* _WHAT YOU SHOULD DO_
Among the lines below, take the one holding "# In sheet Customer", the one holding "Proactive Root Cause", and all lines between them. Set them down exactly.

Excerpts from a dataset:
*** Block opens ***

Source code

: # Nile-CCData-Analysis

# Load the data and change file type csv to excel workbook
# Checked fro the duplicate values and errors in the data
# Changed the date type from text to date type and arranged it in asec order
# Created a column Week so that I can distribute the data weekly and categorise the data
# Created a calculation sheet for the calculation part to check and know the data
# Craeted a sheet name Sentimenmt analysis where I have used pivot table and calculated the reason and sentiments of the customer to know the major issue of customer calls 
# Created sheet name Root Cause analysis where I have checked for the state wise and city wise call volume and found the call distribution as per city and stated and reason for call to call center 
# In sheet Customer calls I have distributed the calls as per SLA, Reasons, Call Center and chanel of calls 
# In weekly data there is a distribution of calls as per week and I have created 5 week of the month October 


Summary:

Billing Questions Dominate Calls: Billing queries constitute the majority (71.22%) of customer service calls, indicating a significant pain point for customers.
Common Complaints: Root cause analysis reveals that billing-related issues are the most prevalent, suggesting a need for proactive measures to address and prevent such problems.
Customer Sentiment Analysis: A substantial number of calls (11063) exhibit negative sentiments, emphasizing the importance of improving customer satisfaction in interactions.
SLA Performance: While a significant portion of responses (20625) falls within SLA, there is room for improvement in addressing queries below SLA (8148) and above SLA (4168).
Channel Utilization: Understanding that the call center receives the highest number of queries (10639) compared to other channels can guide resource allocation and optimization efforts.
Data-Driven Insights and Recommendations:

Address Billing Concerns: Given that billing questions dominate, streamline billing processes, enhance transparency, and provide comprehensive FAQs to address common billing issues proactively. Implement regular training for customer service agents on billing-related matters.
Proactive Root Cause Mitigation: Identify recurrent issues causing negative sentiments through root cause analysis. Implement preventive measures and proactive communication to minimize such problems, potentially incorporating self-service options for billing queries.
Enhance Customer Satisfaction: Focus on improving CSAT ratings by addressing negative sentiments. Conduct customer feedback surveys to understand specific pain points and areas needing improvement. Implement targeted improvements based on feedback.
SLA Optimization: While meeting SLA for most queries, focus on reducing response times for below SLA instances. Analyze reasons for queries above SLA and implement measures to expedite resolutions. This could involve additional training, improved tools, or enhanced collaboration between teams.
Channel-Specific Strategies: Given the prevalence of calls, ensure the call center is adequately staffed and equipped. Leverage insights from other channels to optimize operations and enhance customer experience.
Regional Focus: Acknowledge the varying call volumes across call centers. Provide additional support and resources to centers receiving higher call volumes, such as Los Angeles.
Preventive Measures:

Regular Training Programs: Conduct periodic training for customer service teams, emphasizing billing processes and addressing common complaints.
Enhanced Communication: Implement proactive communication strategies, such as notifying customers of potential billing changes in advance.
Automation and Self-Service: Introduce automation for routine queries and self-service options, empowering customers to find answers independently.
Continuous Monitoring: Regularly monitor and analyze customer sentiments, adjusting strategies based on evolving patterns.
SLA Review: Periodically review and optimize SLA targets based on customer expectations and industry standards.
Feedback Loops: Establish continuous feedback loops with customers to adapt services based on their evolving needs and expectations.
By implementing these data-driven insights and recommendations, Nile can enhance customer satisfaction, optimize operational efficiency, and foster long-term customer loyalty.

*** Block closes ***

* _COMPLETED EXERCISE_
# In sheet Customer calls I have distributed the calls as per SLA, Reasons, Call Center and chanel of calls 
# In weekly data there is a distribution of calls as per week and I have created 5 week of the month October 


Summary:

Billing Questions Dominate Calls: Billing queries constitute the majority (71.22%) of customer service calls, indicating a significant pain point for customers.
Common Complaints: Root cause analysis reveals that billing-related issues are the most prevalent, suggesting a need for proactive measures to address and prevent such problems.
Customer Sentiment Analysis: A substantial number of calls (11063) exhibit negative sentiments, emphasizing the importance of improving customer satisfaction in interactions.
SLA Performance: While a significant portion of responses (20625) falls within SLA, there is room for improvement in addressing queries below SLA (8148) and above SLA (4168).
Channel Utilization: Understanding that the call center receives the highest number of queries (10639) compared to other channels can guide resource allocation and optimization efforts.
Data-Driven Insights and Recommendations:

Address Billing Concerns: Given that billing questions dominate, streamline billing processes, enhance transparency, and provide comprehensive FAQs to address common billing issues proactively. Implement regular training for customer service agents on billing-related matters.
Proactive Root Cause Mitigation: Identify recurrent issues causing negative sentiments through root cause analysis. Implement preventive measures and proactive communication to minimize such problems, potentially incorporating self-service options for billing queries.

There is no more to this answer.